From fbe190f39c5eeed7fc39cd65cacd3456399f9980 Mon Sep 17 00:00:00 2001
From: Akash Mozumdar <akashmozumdar@gmail.com>
Date: Thu, 2 May 2019 19:24:16 -0400
Subject: [PATCH] alternate v8/javascript hook

---
 texthook/engine/engine.cc | 31 ++++++++++++++++++++++++++++++-
 1 file changed, 30 insertions(+), 1 deletion(-)

diff --git a/texthook/engine/engine.cc b/texthook/engine/engine.cc
index bb7025b..037ecea 100644
--- a/texthook/engine/engine.cc
+++ b/texthook/engine/engine.cc
@@ -10230,6 +10230,21 @@ bool InsertNexton1Hook()

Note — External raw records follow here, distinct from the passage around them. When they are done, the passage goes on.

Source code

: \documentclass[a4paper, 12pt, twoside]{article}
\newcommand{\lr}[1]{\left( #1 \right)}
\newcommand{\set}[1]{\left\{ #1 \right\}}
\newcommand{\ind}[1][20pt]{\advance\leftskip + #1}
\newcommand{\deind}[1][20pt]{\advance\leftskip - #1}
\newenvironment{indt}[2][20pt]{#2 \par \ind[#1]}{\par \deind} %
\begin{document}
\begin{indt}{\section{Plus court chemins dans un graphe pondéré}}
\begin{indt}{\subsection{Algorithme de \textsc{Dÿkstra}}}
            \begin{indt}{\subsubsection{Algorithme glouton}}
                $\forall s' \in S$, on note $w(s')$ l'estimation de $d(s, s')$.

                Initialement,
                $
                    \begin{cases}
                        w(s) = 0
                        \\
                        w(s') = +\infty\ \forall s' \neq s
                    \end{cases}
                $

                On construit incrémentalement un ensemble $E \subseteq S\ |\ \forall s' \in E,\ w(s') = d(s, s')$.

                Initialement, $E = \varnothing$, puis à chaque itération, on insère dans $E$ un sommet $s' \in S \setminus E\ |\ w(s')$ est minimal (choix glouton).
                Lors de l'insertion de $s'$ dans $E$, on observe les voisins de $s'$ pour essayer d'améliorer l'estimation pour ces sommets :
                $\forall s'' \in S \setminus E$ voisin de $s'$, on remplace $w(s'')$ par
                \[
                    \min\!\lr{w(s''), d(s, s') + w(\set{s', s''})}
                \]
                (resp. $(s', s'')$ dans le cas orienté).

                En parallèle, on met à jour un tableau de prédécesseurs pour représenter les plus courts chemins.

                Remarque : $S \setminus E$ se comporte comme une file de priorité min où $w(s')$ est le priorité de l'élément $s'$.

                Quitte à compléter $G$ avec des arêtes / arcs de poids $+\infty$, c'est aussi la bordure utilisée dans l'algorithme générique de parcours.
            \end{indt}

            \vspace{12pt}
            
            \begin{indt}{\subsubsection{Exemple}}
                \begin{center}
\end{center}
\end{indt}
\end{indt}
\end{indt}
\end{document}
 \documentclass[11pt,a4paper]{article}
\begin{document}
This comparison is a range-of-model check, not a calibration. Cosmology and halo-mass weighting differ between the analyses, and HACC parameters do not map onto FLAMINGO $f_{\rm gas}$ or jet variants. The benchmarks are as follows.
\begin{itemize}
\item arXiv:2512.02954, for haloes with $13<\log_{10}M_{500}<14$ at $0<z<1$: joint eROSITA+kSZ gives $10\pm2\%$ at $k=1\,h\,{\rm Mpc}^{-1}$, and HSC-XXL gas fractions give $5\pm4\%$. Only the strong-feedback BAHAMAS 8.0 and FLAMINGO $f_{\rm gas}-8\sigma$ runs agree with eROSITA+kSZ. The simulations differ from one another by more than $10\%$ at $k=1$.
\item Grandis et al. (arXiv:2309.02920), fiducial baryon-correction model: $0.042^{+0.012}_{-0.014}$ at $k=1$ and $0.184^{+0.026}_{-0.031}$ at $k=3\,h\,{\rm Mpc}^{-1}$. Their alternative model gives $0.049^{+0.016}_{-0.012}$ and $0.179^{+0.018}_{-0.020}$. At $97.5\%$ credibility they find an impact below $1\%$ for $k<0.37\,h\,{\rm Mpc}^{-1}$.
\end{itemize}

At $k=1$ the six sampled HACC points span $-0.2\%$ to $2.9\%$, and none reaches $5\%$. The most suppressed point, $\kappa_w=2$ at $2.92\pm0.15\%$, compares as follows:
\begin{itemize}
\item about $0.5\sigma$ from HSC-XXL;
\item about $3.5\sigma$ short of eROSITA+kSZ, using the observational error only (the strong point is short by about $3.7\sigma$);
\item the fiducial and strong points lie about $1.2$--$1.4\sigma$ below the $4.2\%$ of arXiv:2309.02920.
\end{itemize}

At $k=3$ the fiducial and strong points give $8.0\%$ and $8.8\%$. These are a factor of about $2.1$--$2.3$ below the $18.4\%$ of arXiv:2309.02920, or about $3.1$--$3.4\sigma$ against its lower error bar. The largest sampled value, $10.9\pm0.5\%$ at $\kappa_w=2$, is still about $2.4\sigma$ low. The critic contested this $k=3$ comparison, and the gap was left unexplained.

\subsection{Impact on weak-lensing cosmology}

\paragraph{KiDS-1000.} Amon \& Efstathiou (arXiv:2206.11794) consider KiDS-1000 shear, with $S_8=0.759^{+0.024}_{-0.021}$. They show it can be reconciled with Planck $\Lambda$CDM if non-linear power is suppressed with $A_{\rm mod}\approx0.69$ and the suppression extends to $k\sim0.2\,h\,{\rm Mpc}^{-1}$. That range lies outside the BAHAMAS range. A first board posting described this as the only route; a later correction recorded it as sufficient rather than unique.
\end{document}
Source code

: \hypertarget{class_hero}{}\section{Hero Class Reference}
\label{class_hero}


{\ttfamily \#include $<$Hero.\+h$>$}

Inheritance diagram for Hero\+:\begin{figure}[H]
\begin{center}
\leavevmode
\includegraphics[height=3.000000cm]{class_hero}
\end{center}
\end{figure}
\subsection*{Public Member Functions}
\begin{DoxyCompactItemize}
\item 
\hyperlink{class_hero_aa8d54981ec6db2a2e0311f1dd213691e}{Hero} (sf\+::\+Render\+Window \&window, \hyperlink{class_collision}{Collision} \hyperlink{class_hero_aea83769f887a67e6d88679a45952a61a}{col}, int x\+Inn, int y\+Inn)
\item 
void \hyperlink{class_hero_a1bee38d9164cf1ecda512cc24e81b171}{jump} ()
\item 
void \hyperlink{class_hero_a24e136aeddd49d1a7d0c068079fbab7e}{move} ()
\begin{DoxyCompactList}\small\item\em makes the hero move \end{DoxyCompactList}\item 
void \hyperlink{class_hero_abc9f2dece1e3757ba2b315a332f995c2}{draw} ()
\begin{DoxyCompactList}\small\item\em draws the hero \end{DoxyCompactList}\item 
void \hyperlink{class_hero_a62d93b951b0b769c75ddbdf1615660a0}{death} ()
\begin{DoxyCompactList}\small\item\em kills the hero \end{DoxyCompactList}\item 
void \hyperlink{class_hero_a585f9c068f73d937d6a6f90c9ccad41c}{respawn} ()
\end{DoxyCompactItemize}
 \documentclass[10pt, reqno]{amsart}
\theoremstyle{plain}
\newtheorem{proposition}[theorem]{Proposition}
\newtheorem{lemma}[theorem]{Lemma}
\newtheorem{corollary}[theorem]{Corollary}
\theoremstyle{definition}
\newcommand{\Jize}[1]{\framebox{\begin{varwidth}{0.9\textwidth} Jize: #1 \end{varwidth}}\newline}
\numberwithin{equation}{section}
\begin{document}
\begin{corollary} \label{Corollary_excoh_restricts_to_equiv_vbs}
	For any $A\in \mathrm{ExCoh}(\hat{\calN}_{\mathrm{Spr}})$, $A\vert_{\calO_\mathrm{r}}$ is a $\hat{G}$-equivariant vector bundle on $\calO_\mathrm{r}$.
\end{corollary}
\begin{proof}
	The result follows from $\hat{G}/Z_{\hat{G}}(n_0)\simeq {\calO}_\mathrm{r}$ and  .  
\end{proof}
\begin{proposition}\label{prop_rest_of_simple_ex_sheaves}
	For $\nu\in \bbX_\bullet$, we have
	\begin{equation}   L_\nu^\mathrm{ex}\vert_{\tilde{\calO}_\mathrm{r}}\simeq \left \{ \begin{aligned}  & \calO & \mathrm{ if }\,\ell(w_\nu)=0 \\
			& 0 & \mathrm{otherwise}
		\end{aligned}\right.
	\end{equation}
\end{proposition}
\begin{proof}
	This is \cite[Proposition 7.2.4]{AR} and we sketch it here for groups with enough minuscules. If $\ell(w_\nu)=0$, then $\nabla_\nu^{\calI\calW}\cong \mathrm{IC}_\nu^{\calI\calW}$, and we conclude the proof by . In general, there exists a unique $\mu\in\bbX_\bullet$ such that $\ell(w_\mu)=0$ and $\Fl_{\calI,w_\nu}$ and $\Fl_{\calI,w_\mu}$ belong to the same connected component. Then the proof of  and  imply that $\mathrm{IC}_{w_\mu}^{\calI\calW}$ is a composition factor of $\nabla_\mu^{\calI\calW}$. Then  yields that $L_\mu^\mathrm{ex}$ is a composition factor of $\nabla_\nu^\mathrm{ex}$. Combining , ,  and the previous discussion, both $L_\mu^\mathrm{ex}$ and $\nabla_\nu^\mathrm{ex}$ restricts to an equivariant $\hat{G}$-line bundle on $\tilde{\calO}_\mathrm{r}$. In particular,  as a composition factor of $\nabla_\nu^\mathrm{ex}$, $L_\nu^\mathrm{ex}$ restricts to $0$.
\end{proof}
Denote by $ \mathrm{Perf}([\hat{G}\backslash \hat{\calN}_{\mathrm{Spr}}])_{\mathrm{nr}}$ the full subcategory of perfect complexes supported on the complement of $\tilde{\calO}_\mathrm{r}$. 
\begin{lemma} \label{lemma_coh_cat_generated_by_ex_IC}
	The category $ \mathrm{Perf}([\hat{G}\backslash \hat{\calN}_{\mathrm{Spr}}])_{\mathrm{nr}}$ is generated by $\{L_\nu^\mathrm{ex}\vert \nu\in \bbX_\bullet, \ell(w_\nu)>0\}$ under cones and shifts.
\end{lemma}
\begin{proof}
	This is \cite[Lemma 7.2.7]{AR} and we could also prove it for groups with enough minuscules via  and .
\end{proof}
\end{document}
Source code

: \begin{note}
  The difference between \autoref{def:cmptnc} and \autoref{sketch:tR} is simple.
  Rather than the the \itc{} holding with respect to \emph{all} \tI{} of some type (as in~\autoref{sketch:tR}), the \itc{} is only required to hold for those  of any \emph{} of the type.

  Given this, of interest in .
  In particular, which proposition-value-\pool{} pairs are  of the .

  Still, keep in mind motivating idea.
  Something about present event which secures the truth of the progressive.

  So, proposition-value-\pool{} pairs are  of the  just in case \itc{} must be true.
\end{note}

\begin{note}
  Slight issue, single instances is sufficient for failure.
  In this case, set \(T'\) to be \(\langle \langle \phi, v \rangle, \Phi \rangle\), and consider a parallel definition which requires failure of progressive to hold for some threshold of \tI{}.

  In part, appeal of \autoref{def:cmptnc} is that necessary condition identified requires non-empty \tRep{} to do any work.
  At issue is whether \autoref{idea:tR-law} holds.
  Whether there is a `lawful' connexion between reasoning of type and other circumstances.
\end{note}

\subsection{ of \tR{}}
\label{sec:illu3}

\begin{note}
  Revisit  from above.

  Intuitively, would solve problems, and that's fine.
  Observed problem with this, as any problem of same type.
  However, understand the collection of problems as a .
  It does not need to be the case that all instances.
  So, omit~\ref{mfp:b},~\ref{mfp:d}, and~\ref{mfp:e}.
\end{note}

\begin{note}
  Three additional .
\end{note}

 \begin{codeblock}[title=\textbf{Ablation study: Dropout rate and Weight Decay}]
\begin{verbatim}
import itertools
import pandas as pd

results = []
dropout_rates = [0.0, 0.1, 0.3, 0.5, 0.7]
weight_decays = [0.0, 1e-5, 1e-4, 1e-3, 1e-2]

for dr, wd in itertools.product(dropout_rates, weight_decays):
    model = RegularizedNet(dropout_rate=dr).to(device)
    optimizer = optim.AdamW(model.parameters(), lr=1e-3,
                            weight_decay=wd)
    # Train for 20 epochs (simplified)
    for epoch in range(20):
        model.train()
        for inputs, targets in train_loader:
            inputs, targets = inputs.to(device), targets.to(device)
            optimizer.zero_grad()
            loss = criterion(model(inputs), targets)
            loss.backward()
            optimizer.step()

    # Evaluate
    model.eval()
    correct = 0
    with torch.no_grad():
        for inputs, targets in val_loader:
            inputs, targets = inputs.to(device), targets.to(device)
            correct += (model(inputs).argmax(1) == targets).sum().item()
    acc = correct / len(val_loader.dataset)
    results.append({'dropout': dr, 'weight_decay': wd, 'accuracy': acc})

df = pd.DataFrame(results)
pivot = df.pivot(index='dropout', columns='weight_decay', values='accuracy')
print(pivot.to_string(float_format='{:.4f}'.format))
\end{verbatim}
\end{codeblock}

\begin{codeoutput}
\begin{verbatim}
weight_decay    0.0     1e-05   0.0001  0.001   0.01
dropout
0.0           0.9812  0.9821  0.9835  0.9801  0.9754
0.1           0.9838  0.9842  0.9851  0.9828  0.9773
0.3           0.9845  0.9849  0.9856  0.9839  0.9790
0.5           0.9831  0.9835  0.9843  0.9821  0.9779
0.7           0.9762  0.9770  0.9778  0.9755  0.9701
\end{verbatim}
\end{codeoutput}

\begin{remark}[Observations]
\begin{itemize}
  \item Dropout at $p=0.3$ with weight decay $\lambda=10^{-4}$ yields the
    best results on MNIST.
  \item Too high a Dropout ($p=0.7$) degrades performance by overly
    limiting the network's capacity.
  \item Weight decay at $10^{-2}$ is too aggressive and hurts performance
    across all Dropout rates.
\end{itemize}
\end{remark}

 *  Artikash 9/11/2018: This is more than just Tyranobuilder. It's actually a hook for the V8 JavaScript runtime
 *  Sample game: https://www.freem.ne.jp/win/game/9672: /HQ8@2317A0:Prison.exe This new hook seems more reliable
 *  Nevermind both of those, just hook v8::String::Write https://v8docs.nodesource.com/node-0.8/d2/db3/classv8_1_1_string.html
+*  v8::String::Write - 55                    - push ebp
+*  v8::String::Write+1- 8B EC                 - mov ebp,esp
+*  v8::String::Write+3- 8B 45 14              - mov eax,[ebp+14]
+*  v8::String::Write+6- 8B 55 10              - mov edx,[ebp+10]
+*  v8::String::Write+9- 50                    - push eax
+*  v8::String::Write+A- 8B 45 0C              - mov eax,[ebp+0C]
+*  v8::String::Write+D- 52                    - push edx
+*  v8::String::Write+E- 8B 55 08              - mov edx,[ebp+08]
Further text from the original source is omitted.